▸ TASK DETAILS
Transcribe only part of the material below: the lines from the one containing "http://openjdk.java.net/groups/hotspot/docs/HotSpotGlossary.html" through the one containing "2 确认使用的什么虚拟机；", inclusive, exactly as written.

═══

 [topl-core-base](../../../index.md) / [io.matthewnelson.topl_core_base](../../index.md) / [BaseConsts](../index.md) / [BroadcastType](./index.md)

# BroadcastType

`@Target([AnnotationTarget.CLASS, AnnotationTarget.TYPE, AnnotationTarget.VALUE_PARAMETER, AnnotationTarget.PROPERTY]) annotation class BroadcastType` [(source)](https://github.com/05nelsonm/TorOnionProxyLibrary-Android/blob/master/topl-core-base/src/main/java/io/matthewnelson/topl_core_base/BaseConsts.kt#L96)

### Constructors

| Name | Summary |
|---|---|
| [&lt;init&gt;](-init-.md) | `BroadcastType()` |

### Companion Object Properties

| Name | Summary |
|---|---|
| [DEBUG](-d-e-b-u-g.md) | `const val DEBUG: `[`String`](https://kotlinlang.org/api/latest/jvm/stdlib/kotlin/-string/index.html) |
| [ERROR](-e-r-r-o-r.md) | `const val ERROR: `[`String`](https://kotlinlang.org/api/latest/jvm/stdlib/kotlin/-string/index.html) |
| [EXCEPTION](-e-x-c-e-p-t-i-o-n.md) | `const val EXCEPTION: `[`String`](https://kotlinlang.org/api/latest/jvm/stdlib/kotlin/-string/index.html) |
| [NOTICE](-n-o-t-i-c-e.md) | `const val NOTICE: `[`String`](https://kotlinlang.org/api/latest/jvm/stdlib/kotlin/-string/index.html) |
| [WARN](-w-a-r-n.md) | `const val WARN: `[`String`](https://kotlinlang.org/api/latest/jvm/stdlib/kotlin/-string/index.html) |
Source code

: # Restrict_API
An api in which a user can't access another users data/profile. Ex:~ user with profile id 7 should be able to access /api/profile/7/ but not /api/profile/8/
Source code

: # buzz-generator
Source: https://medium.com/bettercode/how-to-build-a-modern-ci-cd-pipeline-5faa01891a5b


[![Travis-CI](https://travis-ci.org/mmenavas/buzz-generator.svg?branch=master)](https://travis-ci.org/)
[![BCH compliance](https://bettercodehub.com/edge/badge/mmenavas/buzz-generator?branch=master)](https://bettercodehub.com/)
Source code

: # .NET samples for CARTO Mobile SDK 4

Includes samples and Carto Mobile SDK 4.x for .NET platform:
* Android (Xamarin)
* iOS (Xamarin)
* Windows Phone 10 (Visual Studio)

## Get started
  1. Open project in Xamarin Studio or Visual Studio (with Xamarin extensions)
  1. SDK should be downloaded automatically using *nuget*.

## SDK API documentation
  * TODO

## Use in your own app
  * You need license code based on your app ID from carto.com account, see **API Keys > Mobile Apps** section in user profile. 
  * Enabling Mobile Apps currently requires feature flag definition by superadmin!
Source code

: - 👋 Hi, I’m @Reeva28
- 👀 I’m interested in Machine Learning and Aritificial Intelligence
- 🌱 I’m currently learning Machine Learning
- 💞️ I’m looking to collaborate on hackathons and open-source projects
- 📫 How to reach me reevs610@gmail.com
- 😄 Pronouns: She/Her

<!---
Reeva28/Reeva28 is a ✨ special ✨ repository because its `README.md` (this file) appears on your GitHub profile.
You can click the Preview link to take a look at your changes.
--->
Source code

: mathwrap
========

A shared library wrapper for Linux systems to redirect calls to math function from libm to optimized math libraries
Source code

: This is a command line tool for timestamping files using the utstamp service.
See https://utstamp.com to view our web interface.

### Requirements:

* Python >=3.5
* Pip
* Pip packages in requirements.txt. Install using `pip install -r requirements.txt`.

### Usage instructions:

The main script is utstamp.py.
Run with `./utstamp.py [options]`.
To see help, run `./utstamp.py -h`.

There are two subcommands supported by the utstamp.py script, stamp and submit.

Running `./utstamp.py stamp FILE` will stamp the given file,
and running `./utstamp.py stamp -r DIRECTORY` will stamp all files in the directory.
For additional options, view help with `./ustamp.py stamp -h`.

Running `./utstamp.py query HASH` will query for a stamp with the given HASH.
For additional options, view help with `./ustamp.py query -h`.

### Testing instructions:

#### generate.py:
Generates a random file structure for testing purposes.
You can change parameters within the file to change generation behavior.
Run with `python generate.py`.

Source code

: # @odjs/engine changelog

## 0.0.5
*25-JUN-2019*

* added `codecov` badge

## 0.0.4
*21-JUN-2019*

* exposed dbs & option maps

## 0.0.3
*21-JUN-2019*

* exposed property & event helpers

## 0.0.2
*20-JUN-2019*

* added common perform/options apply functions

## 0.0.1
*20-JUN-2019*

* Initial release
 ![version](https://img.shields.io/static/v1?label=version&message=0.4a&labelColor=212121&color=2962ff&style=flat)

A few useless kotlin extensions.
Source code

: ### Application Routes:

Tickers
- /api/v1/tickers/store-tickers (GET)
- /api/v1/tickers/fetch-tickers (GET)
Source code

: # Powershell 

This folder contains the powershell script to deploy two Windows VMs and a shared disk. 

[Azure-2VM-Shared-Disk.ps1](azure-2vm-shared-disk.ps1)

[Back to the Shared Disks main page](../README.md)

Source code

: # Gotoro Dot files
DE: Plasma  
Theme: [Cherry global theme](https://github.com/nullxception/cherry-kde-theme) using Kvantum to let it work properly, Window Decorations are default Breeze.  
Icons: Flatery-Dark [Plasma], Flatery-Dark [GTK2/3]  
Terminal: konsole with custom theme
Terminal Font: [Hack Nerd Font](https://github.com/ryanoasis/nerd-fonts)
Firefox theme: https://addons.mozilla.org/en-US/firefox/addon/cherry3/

═══

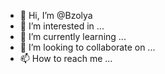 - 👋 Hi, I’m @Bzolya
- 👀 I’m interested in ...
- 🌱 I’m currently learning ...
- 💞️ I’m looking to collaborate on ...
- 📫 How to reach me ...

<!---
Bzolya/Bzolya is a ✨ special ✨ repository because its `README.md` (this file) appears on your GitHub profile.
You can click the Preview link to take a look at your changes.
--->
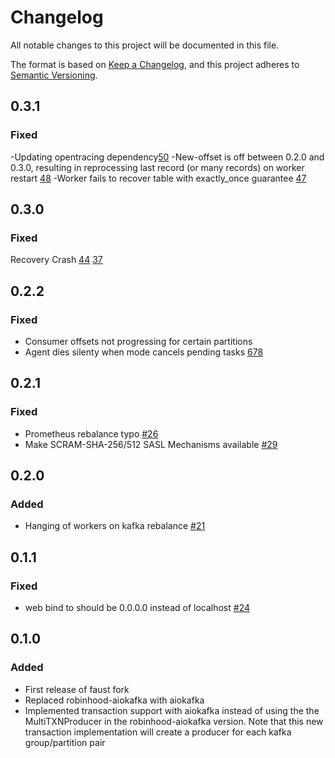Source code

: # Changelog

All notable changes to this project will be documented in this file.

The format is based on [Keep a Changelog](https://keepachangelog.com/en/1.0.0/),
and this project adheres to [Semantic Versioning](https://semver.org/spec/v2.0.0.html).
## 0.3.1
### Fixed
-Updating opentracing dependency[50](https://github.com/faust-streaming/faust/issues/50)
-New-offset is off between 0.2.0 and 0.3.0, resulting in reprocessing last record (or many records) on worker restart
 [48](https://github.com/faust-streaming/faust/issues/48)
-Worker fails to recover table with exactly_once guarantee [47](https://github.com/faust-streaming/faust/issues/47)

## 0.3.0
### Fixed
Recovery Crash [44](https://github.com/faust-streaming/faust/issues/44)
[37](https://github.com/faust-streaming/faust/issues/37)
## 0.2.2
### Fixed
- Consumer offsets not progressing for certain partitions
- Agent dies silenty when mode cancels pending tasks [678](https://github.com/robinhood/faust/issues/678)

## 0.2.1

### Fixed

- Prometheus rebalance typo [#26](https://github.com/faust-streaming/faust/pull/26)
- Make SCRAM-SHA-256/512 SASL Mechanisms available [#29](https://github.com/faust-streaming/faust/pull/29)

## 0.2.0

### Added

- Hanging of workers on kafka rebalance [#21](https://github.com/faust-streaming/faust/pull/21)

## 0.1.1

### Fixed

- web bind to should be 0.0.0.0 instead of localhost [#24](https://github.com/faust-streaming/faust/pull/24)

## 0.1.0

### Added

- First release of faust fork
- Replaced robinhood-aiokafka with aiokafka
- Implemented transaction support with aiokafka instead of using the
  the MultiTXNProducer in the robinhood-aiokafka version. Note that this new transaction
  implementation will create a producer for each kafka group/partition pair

═══

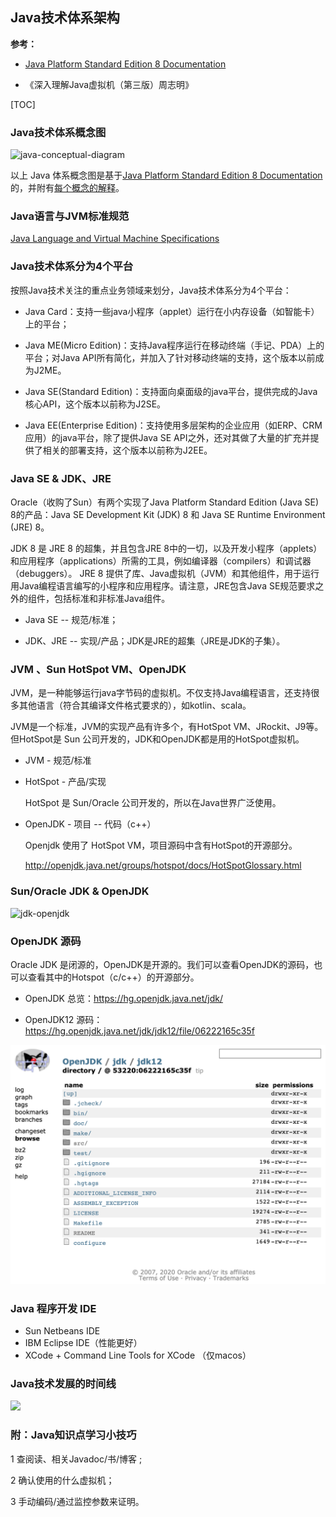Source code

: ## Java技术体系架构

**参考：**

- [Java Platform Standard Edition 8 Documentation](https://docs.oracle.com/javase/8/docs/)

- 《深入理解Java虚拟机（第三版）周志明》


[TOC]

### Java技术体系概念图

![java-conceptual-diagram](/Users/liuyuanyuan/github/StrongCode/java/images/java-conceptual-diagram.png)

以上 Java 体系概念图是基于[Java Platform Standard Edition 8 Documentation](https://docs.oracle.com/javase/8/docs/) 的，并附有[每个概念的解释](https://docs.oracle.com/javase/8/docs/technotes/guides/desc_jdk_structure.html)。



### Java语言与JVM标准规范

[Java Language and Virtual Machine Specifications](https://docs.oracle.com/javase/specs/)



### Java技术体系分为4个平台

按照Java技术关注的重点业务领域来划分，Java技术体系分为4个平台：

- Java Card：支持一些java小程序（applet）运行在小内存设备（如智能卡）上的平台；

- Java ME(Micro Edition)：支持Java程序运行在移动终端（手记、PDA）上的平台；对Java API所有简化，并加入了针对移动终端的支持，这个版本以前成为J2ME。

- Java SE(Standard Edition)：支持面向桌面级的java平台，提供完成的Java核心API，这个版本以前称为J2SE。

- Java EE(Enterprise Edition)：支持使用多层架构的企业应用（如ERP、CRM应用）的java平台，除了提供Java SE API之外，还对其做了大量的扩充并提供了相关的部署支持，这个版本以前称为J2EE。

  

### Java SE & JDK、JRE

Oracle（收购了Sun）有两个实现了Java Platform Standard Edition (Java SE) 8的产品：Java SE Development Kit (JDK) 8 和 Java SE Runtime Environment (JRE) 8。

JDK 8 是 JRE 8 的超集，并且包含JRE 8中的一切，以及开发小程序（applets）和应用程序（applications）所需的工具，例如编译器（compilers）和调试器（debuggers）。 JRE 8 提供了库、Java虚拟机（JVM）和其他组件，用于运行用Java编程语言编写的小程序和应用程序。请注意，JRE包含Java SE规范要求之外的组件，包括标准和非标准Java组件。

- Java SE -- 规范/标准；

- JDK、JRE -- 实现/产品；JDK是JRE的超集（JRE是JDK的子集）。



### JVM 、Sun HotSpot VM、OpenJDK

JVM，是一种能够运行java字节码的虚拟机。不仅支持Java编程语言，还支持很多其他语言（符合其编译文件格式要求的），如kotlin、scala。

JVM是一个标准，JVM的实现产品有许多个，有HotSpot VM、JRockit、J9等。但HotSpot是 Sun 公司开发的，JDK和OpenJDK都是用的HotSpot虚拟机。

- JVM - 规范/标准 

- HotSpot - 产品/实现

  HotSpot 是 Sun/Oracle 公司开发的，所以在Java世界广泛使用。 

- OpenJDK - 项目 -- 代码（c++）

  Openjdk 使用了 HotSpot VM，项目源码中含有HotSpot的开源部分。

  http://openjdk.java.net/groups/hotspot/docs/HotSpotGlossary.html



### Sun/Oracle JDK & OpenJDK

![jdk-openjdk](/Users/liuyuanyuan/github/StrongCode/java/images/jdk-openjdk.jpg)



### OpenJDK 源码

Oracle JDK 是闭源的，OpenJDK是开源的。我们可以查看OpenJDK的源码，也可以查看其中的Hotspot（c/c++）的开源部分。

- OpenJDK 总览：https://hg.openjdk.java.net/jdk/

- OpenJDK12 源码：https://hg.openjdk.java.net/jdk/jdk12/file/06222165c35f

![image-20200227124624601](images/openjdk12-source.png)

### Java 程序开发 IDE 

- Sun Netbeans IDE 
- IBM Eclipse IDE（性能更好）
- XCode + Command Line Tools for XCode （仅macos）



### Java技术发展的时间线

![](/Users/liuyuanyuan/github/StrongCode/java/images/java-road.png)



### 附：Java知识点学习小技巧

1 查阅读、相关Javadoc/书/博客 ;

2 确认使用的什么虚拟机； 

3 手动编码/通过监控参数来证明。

═══

▸ SOLVED EXERCISE
  http://openjdk.java.net/groups/hotspot/docs/HotSpotGlossary.html



### Sun/Oracle JDK & OpenJDK

![jdk-openjdk](/Users/liuyuanyuan/github/StrongCode/java/images/jdk-openjdk.jpg)



### OpenJDK 源码

Oracle JDK 是闭源的，OpenJDK是开源的。我们可以查看OpenJDK的源码，也可以查看其中的Hotspot（c/c++）的开源部分。

- OpenJDK 总览：https://hg.openjdk.java.net/jdk/

- OpenJDK12 源码：https://hg.openjdk.java.net/jdk/jdk12/file/06222165c35f

![image-20200227124624601](images/openjdk12-source.png)

### Java 程序开发 IDE 

- Sun Netbeans IDE 
- IBM Eclipse IDE（性能更好）
- XCode + Command Line Tools for XCode （仅macos）



### Java技术发展的时间线

![](/Users/liuyuanyuan/github/StrongCode/java/images/java-road.png)



### 附：Java知识点学习小技巧

1 查阅读、相关Javadoc/书/博客 ;

2 确认使用的什么虚拟机； 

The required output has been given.